** Task **
The listing is to be transcribed in full, with its images left out.

** Records provided **
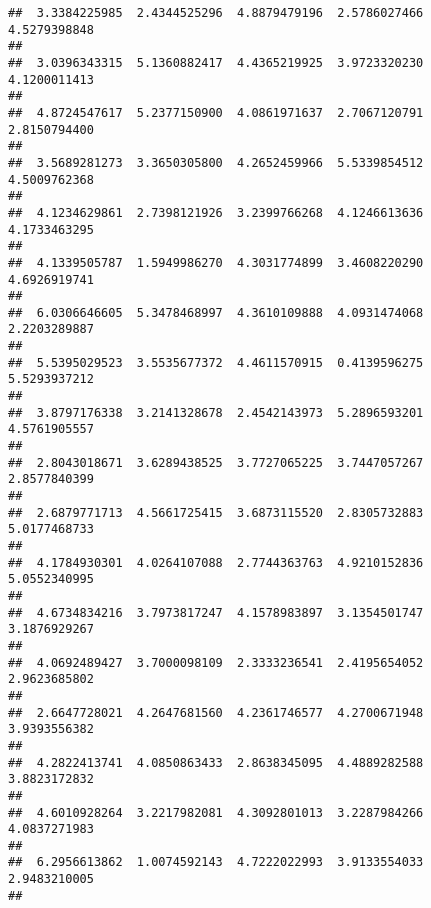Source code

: \documentclass[]{article}
\begin{document}
\begin{verbatim}
##  3.3384225985  2.4344525296  4.8879479196  2.5786027466  4.5279398848 
##                                                                       
##  3.0396343315  5.1360882417  4.4365219925  3.9723320230  4.1200011413 
##                                                                       
##  4.8724547617  5.2377150900  4.0861971637  2.7067120791  2.8150794400 
##                                                                       
##  3.5689281273  3.3650305800  4.2652459966  5.5339854512  4.5009762368 
##                                                                       
##  4.1234629861  2.7398121926  3.2399766268  4.1246613636  4.1733463295 
##                                                                       
##  4.1339505787  1.5949986270  4.3031774899  3.4608220290  4.6926919741 
##                                                                       
##  6.0306646605  5.3478468997  4.3610109888  4.0931474068  2.2203289887 
##                                                                       
##  5.5395029523  3.5535677372  4.4611570915  0.4139596275  5.5293937212 
##                                                                       
##  3.8797176338  3.2141328678  2.4542143973  5.2896593201  4.5761905557 
##                                                                       
##  2.8043018671  3.6289438525  3.7727065225  3.7447057267  2.8577840399 
##                                                                       
##  2.6879771713  4.5661725415  3.6873115520  2.8305732883  5.0177468733 
##                                                                       
##  4.1784930301  4.0264107088  2.7744363763  4.9210152836  5.0552340995 
##                                                                       
##  4.6734834216  3.7973817247  4.1578983897  3.1354501747  3.1876929267 
##                                                                       
##  4.0692489427  3.7000098109  2.3333236541  2.4195654052  2.9623685802 
##                                                                       
##  2.6647728021  4.2647681560  4.2361746577  4.2700671948  3.9393556382 
##                                                                       
##  4.2822413741  4.0850863433  2.8638345095  4.4889282588  3.8823172832 
##                                                                       
##  4.6010928264  3.2217982081  4.3092801013  3.2287984266  4.0837271983 
##                                                                       
##  6.2956613862  1.0074592143  4.7222022993  3.9133554033  2.9483210005 
##                                                                       

\end{verbatim}
\end{document}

** Result of the task **
Source code

: \documentclass[]{article}
\begin{document}
\begin{verbatim}
##  3.3384225985  2.4344525296  4.8879479196  2.5786027466  4.5279398848 
##                                                                       
##  3.0396343315  5.1360882417  4.4365219925  3.9723320230  4.1200011413 
##                                                                       
##  4.8724547617  5.2377150900  4.0861971637  2.7067120791  2.8150794400 
##                                                                       
##  3.5689281273  3.3650305800  4.2652459966  5.5339854512  4.5009762368 
##                                                                       
##  4.1234629861  2.7398121926  3.2399766268  4.1246613636  4.1733463295 
##                                                                       
##  4.1339505787  1.5949986270  4.3031774899  3.4608220290  4.6926919741 
##                                                                       
##  6.0306646605  5.3478468997  4.3610109888  4.0931474068  2.2203289887 
##                                                                       
##  5.5395029523  3.5535677372  4.4611570915  0.4139596275  5.5293937212 
##                                                                       
##  3.8797176338  3.2141328678  2.4542143973  5.2896593201  4.5761905557 
##                                                                       
##  2.8043018671  3.6289438525  3.7727065225  3.7447057267  2.8577840399 
##                                                                       
##  2.6879771713  4.5661725415  3.6873115520  2.8305732883  5.0177468733 
##                                                                       
##  4.1784930301  4.0264107088  2.7744363763  4.9210152836  5.0552340995 
##                                                                       
##  4.6734834216  3.7973817247  4.1578983897  3.1354501747  3.1876929267 
##                                                                       
##  4.0692489427  3.7000098109  2.3333236541  2.4195654052  2.9623685802 
##                                                                       
##  2.6647728021  4.2647681560  4.2361746577  4.2700671948  3.9393556382 
##                                                                       
##  4.2822413741  4.0850863433  2.8638345095  4.4889282588  3.8823172832 
##                                                                       
##  4.6010928264  3.2217982081  4.3092801013  3.2287984266  4.0837271983 
##                                                                       
##  6.2956613862  1.0074592143  4.7222022993  3.9133554033  2.9483210005 
##                                                                       

\end{verbatim}
\end{document}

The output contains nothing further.